WHAT IS EXPECTED:
An exact copy of the data below is required; return it in full.

Stored data:
┌──

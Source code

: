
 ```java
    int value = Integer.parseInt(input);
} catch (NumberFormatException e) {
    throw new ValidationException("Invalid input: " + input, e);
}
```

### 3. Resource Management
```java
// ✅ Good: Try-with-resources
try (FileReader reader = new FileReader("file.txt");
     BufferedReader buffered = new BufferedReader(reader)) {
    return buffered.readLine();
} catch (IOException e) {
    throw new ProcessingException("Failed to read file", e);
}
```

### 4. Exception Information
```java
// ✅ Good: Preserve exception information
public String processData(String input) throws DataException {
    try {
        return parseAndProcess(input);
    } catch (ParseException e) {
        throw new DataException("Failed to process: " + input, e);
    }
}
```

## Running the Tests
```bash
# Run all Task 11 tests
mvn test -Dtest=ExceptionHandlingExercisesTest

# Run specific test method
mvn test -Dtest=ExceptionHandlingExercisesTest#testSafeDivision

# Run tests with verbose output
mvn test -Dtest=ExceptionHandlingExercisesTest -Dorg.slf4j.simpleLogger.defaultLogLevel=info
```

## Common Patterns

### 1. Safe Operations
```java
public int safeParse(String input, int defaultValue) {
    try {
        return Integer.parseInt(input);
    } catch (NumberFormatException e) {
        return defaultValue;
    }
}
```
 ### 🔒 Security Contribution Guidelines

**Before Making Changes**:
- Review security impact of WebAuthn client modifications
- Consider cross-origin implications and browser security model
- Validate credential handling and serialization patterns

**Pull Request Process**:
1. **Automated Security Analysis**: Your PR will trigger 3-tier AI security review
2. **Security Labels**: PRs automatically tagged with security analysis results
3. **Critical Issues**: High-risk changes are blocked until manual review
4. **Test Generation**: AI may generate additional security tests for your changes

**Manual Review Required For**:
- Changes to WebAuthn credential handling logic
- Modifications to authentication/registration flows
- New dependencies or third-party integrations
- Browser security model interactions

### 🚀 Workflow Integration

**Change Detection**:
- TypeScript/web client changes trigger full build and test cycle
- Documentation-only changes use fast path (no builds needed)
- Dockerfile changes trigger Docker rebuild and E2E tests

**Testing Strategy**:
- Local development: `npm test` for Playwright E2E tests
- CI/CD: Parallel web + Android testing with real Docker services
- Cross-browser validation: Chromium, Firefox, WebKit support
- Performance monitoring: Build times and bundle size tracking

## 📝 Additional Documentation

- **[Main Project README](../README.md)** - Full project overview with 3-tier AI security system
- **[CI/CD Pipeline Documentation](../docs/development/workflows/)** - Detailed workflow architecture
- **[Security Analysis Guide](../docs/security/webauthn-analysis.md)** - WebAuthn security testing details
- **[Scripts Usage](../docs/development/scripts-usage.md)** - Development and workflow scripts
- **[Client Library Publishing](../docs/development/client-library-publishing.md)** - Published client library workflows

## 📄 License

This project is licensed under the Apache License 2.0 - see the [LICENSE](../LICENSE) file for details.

└──

YOUR RESPONSE:
Source code

:
 ```java
    int value = Integer.parseInt(input);
} catch (NumberFormatException e) {
    throw new ValidationException("Invalid input: " + input, e);
}
```

### 3. Resource Management
```java
// ✅ Good: Try-with-resources
try (FileReader reader = new FileReader("file.txt");
     BufferedReader buffered = new BufferedReader(reader)) {
    return buffered.readLine();
} catch (IOException e) {
    throw new ProcessingException("Failed to read file", e);
}
```

### 4. Exception Information
```java
// ✅ Good: Preserve exception information
public String processData(String input) throws DataException {
    try {
        return parseAndProcess(input);
    } catch (ParseException e) {
        throw new DataException("Failed to process: " + input, e);
    }
}
```

## Running the Tests
```bash
# Run all Task 11 tests
mvn test -Dtest=ExceptionHandlingExercisesTest

# Run specific test method
mvn test -Dtest=ExceptionHandlingExercisesTest#testSafeDivision

# Run tests with verbose output
mvn test -Dtest=ExceptionHandlingExercisesTest -Dorg.slf4j.simpleLogger.defaultLogLevel=info
```

## Common Patterns

### 1. Safe Operations
```java
public int safeParse(String input, int defaultValue) {
    try {
        return Integer.parseInt(input);
    } catch (NumberFormatException e) {
        return defaultValue;
    }
}
```
 ### 🔒 Security Contribution Guidelines

**Before Making Changes**:
- Review security impact of WebAuthn client modifications
- Consider cross-origin implications and browser security model
- Validate credential handling and serialization patterns

**Pull Request Process**:
1. **Automated Security Analysis**: Your PR will trigger 3-tier AI security review
2. **Security Labels**: PRs automatically tagged with security analysis results
3. **Critical Issues**: High-risk changes are blocked until manual review
4. **Test Generation**: AI may generate additional security tests for your changes

**Manual Review Required For**:
- Changes to WebAuthn credential handling logic
- Modifications to authentication/registration flows
- New dependencies or third-party integrations
- Browser security model interactions

### 🚀 Workflow Integration

**Change Detection**:
- TypeScript/web client changes trigger full build and test cycle
- Documentation-only changes use fast path (no builds needed)
- Dockerfile changes trigger Docker rebuild and E2E tests

**Testing Strategy**:
- Local development: `npm test` for Playwright E2E tests
- CI/CD: Parallel web + Android testing with real Docker services
- Cross-browser validation: Chromium, Firefox, WebKit support
- Performance monitoring: Build times and bundle size tracking

## 📝 Additional Documentation

- **[Main Project README](../README.md)** - Full project overview with 3-tier AI security system
- **[CI/CD Pipeline Documentation](../docs/development/workflows/)** - Detailed workflow architecture
- **[Security Analysis Guide](../docs/security/webauthn-analysis.md)** - WebAuthn security testing details
- **[Scripts Usage](../docs/development/scripts-usage.md)** - Development and workflow scripts
- **[Client Library Publishing](../docs/development/client-library-publishing.md)** - Published client library workflows

## 📄 License

This project is licensed under the Apache License 2.0 - see the [LICENSE](../LICENSE) file for details.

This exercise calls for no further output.